7. Cross-pollinate your blog with your Twitter account (which implies that you should have a Twitter account). Once again, this is cake-easy with Wordpress plugins.
8. Learn HTML and CSS so you can make the kinds of minor tweaks that will sharpen your design.
Content
9. Revamp your writing ambience. Write outside, write with a huge grin on your face until you finish, or write with a lemon wedge in your mouth. (It may even shorten your writing time).
10. Develop theme days to create some reader-reward attachment. SEOmoz does “Whiteboard Friday.” Maybe you do “Rainy Day Reviews” when it rains.
11. Create something offline and share it online, be it photography, a cooking experiment, a poem, or a blind contour drawing. Do it as a planned post rather than an afterthought.
12. Go the extra mile for a post to show your dedication. For example, instead of just raving about something, make a Facebook fan page and pitch it to your readers. (As an example, see a page I created about my passion for retro stripes).
13. Look for opportunities to interview a professional as part of a blog post. It’s more than most bloggers are willing to do for their readers.
14. Do way too much research for a blog post so that you become the comprehensive, exhaustive “blogosphere” reference on the topic.
15. Shorten your blog titles. Make them short enough to get mileage on Twitter, i.e., someone can retweet and include the blog post, host blog, short URL to the post, and a personal endorsement–all in under 140 characters. Format: “RT @scottcowley 25 Freshest Summer Blogging Tips | SEO.com http://bit.ly/abc123 – Nice post.”
16. Use a story or example in every post. A commonality of buzz-less posts is that while they may be true and helpful, they are unmemorable and have not pushed any “reader engagement buttons,” which is what stories and examples do.
17. Devote a paragraph to a particular niche of people you find interesting. SEO guru Jeff once highlighted librarians in just a portion of his post about new search engines and random librarian news sites started linking to it, sending hundreds of visitors his way. You’ve got to give credit to those types of plugged-in groups.
18. Write amazing titles. In the Twitter and social bookmarking world, you are judged by your headlines and not by your content. Use the words “fresh, new, hot, or end-all” (5 points if you can do all of them in one title). The great marketing secret is that one man’s “old and boring” is another man’s “fresh, new, hot, or end-all” so don’t be self-conscious about making such claims.
19. Create a video tutorial. Make sure it exudes the “you” brand like your writing does. For example, my wife’s Masters research explores new media’s place in the writing classroom so she created a video called “What is New Media?” Low budget, but effectively “academic.”

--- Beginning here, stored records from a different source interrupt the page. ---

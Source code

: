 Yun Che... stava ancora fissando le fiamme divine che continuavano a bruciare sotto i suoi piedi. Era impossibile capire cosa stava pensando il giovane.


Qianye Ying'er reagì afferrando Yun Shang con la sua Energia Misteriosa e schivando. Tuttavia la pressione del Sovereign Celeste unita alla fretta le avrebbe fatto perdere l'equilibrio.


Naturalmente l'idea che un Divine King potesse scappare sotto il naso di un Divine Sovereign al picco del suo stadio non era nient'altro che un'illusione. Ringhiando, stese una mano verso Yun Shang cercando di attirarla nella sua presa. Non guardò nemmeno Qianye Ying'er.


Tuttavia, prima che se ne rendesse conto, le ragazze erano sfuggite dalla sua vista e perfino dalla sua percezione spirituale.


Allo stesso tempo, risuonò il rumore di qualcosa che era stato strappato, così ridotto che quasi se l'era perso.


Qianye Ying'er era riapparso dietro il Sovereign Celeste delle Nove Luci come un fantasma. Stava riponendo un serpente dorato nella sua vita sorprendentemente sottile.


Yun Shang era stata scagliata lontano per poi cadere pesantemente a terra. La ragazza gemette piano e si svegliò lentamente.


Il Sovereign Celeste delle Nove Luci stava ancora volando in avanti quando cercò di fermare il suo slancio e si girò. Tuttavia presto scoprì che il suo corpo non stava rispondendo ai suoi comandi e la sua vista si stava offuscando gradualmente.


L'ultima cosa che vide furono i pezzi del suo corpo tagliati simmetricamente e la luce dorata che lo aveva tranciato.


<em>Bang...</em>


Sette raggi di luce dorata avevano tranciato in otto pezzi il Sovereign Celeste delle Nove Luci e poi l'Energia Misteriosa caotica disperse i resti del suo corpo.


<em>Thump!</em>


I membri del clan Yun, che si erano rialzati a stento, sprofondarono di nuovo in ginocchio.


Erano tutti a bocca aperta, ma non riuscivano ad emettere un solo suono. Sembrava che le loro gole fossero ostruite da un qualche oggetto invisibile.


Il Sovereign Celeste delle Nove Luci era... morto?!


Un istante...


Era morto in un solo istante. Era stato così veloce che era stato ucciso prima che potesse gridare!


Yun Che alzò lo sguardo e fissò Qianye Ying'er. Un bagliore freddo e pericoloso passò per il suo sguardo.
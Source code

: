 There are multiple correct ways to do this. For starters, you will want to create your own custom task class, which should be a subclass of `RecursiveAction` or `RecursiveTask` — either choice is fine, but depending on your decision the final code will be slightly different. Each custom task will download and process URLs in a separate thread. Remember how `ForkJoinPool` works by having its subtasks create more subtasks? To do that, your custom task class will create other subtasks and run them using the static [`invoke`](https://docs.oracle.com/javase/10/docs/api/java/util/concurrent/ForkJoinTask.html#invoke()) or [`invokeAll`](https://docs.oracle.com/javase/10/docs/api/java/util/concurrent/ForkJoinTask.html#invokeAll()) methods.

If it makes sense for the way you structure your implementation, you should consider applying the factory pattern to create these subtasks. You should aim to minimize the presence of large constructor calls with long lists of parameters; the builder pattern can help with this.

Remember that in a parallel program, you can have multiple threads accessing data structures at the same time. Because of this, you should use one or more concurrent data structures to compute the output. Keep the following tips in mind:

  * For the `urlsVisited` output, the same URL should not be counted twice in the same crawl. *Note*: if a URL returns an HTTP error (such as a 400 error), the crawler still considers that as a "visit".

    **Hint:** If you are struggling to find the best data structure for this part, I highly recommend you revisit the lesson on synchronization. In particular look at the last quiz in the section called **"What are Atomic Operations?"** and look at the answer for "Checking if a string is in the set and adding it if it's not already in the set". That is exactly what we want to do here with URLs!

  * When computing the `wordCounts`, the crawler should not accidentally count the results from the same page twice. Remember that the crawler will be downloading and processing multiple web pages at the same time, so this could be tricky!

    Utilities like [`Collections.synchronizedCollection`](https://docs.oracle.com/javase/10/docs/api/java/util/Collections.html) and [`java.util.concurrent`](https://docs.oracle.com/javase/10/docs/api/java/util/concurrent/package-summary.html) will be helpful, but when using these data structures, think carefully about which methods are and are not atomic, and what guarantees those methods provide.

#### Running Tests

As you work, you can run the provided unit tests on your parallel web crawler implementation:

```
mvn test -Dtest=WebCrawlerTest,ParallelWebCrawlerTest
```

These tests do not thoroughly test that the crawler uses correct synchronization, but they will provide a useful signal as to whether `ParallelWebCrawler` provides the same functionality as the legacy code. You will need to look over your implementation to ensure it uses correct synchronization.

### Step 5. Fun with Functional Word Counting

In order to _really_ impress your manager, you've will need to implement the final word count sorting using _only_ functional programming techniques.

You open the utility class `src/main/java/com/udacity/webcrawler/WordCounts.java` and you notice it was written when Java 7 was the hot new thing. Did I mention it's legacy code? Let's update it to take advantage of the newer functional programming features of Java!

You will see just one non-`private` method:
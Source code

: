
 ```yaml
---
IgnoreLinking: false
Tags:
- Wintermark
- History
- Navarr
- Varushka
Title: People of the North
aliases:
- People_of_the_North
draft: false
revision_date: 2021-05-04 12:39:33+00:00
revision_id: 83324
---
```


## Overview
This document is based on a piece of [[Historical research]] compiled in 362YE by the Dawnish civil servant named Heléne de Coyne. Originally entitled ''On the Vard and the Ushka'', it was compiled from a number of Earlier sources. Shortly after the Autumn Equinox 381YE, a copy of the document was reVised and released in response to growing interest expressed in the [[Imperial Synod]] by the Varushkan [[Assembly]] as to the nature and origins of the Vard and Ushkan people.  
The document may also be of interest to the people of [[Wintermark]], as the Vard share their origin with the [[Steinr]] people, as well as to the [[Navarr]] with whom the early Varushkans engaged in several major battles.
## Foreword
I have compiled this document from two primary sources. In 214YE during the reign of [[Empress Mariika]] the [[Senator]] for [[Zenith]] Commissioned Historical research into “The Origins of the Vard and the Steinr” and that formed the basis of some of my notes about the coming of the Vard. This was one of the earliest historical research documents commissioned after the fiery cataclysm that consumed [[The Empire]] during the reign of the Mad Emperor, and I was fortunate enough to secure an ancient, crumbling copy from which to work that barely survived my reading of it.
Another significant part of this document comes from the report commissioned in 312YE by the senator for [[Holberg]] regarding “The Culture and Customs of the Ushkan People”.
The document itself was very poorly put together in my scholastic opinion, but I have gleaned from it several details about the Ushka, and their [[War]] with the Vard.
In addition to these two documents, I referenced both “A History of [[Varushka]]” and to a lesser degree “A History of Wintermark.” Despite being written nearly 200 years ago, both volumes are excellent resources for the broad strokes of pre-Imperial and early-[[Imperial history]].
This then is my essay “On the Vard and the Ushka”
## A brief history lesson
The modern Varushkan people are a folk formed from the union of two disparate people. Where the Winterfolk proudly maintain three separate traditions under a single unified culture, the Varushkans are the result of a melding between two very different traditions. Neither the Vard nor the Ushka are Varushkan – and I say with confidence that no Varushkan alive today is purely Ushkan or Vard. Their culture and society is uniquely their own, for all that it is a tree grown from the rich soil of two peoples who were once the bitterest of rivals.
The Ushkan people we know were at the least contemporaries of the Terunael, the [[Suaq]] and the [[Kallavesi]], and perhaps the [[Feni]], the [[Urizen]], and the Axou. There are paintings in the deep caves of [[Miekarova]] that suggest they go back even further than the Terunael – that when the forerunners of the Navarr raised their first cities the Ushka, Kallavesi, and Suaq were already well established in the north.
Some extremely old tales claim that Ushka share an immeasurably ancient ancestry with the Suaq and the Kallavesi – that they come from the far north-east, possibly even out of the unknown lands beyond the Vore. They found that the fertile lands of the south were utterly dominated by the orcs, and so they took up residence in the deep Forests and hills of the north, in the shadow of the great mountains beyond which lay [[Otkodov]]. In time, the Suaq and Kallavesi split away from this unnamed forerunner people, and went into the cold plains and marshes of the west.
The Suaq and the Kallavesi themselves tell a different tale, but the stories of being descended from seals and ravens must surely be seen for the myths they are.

20. Highlight current events. Hot topics are the sharpest hooks. As proof, one of the most read SEO.com blogs ever was actually a review for a new Android phone that our CEO bought. If you have any connection whatsoever to a current trend or event, jump on it before it stales.
Aftermath
21. Commit to marketing your own posts. Don’t be a purist. You wrote it. If it was good enough to post, it is good enough to market, share, Tweet, Digg, Stumble, etc. Self-promotion as a blogger will give you valuable experience.
22. Be a blogosphere/Twittersphere octopus. If you mention someone, someone’s blog or post, site, company, or anything with a figurehead web presence, use a brief blog comment or tweet to let them know that you did. People love recognition, and goodwill spreads like the pox.
23. Try responding directly to all comments made about your post. You may be surprised at how easy it is and how responsive your readers will be at this newfound interaction.
24. Use targeted requests for comments on your post. After you post, make a list of the people who would be most interested in the topic and send them a Twitter DM asking for their comments. Last week, Jacob Brown used this great technique to get my feedback on his post.
25. Use blogging as ongoing experimentation. Take detailed notes and track the metrics surrounding your blog posts. Figure out what works for your blog and readership and revisit successful approaches as a means to test and refine your best practices.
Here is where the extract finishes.